オレンジの花と水

ブログ初心者の日記風よみもの

アフリカ在住25年

 

私はよく、見知らぬ人に道を尋ねられる。

外国人観光客にも、電車の乗り方や〇〇の行き方などを聞かれる。

こんなにたくさん日本人がいるのに、なぜか私をめがけて彼らはやってくる。

なぜなんだ…という記事を以前書いた。

 

なぜ、このことを思い出したかと言うと、最近、ネット記事で「道で話しかけられやすい人」についての記事を読んだからだ。

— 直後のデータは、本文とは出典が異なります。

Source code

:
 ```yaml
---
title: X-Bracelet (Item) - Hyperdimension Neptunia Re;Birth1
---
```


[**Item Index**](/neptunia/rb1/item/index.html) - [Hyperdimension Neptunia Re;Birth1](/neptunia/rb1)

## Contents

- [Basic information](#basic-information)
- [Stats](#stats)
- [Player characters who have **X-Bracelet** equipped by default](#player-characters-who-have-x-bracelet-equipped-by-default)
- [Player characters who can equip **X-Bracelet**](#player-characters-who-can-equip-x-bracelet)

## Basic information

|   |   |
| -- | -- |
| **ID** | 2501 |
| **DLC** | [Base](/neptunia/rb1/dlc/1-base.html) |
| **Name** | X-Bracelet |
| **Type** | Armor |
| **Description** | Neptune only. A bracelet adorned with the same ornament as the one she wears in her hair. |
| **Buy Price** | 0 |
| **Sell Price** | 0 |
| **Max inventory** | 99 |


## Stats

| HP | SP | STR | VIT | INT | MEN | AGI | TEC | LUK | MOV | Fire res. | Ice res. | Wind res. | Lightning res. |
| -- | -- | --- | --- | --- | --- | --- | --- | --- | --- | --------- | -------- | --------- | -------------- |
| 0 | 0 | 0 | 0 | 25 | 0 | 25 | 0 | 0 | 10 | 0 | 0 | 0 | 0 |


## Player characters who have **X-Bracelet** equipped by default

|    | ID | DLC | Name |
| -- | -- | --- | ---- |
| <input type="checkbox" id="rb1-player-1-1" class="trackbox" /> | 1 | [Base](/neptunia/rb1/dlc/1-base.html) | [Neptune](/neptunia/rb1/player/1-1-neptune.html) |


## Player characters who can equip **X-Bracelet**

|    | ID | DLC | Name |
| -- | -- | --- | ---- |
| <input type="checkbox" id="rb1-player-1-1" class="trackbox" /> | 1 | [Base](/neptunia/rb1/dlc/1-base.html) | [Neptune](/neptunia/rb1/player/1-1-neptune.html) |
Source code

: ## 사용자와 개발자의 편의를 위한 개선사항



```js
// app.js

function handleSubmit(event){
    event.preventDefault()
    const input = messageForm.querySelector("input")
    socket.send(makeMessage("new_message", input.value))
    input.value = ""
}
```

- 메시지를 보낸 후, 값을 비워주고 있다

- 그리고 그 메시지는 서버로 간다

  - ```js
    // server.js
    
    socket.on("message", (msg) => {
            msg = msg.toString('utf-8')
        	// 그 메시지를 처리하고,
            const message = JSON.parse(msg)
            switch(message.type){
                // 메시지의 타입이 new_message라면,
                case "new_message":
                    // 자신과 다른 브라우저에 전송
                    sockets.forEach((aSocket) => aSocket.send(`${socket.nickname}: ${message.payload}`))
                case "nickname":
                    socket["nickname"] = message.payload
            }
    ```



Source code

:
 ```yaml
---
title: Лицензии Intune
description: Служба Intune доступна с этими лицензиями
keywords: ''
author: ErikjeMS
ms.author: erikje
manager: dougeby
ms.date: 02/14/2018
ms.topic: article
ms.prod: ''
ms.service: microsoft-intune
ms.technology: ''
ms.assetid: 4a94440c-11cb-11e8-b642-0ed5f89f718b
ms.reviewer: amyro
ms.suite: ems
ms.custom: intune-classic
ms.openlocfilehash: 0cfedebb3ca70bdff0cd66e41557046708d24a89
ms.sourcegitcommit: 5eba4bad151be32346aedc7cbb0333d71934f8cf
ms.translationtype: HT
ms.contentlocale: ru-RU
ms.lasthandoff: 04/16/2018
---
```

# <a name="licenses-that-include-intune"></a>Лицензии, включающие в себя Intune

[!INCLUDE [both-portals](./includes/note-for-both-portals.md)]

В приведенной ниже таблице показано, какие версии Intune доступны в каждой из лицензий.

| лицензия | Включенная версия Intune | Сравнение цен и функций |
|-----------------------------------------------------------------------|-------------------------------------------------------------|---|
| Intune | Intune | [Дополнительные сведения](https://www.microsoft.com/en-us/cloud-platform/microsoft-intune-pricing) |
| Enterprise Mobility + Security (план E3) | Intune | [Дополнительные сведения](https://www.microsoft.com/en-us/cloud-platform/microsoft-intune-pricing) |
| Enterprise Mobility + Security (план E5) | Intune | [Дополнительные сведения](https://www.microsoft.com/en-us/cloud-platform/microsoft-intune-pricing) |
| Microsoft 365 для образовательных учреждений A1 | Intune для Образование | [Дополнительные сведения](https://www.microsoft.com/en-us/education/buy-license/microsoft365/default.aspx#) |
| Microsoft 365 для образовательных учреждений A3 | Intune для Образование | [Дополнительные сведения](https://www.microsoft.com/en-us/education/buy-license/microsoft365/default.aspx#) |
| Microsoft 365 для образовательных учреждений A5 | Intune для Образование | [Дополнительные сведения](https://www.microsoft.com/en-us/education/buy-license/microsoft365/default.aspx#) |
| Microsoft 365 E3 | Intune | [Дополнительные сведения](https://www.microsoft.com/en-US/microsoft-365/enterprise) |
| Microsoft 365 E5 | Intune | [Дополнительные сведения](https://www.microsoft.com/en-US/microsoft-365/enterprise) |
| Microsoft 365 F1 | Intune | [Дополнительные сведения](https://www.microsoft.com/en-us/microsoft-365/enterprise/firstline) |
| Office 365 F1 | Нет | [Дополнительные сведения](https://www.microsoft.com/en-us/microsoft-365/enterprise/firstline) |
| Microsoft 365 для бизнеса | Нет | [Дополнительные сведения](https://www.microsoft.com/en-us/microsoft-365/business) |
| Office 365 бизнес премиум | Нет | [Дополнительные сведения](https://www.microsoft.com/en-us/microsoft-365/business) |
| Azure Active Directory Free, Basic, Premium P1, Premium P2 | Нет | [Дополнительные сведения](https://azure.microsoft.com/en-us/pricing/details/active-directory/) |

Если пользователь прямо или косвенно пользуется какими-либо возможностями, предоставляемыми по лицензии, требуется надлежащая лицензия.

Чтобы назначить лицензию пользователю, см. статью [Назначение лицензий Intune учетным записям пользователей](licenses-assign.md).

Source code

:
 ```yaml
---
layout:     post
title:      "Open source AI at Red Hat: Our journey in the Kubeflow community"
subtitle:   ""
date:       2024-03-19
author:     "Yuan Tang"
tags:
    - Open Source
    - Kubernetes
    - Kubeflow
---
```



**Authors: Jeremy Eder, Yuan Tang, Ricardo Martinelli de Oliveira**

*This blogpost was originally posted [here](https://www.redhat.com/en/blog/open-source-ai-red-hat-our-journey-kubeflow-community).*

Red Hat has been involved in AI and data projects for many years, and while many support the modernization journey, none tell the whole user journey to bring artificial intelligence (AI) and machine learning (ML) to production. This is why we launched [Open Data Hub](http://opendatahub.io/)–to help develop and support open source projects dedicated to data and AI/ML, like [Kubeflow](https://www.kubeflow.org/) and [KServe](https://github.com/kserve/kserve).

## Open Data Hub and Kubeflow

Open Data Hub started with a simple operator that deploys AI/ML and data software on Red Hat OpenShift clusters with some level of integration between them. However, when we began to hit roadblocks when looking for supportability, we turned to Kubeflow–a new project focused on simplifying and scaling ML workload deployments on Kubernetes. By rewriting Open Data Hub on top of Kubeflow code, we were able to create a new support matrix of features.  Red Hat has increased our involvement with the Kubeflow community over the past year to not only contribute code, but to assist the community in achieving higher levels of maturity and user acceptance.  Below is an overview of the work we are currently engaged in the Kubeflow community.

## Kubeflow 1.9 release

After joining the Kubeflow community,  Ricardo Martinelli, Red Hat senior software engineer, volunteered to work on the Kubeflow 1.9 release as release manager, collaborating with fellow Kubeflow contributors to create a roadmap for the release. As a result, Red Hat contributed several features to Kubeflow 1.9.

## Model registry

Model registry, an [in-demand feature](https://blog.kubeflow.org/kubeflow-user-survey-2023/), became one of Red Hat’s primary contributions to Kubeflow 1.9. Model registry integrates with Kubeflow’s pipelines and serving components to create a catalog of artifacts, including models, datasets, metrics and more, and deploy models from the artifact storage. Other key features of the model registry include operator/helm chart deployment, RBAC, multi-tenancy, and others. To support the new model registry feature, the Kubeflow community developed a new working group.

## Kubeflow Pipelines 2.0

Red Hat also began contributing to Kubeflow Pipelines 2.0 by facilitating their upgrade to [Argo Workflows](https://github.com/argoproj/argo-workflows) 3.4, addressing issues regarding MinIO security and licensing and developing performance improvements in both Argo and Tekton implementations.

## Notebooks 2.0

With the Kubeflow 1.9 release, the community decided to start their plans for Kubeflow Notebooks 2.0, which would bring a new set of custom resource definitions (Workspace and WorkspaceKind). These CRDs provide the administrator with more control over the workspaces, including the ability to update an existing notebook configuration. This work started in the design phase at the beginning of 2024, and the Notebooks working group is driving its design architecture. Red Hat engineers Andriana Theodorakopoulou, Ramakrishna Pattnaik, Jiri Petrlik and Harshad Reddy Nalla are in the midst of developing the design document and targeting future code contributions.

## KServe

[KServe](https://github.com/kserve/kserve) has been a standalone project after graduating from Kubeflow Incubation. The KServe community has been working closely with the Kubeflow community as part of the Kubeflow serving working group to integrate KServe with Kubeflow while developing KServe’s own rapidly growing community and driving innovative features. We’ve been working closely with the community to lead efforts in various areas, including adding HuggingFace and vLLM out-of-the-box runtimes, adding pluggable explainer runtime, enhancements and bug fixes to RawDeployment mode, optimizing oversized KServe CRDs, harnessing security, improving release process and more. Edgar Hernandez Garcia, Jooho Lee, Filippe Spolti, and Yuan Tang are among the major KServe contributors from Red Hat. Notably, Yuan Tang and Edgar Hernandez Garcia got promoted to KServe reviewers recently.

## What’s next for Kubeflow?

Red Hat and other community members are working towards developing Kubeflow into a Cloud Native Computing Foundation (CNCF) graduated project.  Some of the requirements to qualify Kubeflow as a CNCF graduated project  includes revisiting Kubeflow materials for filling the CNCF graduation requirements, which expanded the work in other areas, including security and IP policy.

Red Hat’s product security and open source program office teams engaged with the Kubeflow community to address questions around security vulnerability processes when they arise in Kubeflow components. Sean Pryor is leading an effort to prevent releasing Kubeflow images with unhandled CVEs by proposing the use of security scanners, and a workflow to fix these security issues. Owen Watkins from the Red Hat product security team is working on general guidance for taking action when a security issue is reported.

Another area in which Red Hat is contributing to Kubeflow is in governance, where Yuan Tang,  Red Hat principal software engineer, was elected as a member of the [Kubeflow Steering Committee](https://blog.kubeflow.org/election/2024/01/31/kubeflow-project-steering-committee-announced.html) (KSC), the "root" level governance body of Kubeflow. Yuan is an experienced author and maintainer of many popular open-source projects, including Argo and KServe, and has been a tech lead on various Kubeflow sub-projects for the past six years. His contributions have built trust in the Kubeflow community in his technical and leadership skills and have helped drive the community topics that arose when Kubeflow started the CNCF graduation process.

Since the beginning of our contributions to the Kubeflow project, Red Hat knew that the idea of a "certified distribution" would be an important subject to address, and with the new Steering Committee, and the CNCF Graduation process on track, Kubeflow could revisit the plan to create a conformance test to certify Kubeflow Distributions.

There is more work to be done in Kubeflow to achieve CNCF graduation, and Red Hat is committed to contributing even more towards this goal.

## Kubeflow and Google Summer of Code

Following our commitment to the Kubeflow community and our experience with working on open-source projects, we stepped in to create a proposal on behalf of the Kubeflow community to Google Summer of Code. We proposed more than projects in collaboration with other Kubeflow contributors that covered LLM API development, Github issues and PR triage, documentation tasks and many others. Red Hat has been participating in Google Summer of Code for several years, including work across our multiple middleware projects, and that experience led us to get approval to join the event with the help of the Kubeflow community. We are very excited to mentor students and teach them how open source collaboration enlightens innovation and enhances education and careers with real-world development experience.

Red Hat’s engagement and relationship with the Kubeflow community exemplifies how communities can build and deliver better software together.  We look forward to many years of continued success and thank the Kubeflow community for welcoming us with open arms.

私はじゃんじゃん外国人観光客に道を尋ねられるのだが、やはりアホそうに見えるからなんだろうか?とちょっと悩む。

 

スペインにいたときに、あるアメリカ人研究者と知り合った。

何を専門に研究されている方か、忘れた。

その人は私と初対面で会ったとたん、満面の笑顔でこんなことを言った。

 

「ああ、もしかして君は海外生活が長いでしょ?」

 

は?

まだ、名前以外、何も言ってないですけど。

大体、海外生活はまだ全然長くないです…。

 

そのあと、彼は私の来し方行く末を根掘り葉掘り聞いた。

そしてそれを聞き終わると、また笑顔になって言った。

 

「やっぱりねえ。君を見て、海外生活が長そうだな~と思ったんだよね。

海外生活が長い人は、独特のオーラがあるからね。」

 

いやいや、だからそんなに長くないですってば。

しかし、それって一体どんなオーラなんだ…。

 

その先生によれば、「海外生活が長い人は、独特のオープンな雰囲気を醸し出している」という。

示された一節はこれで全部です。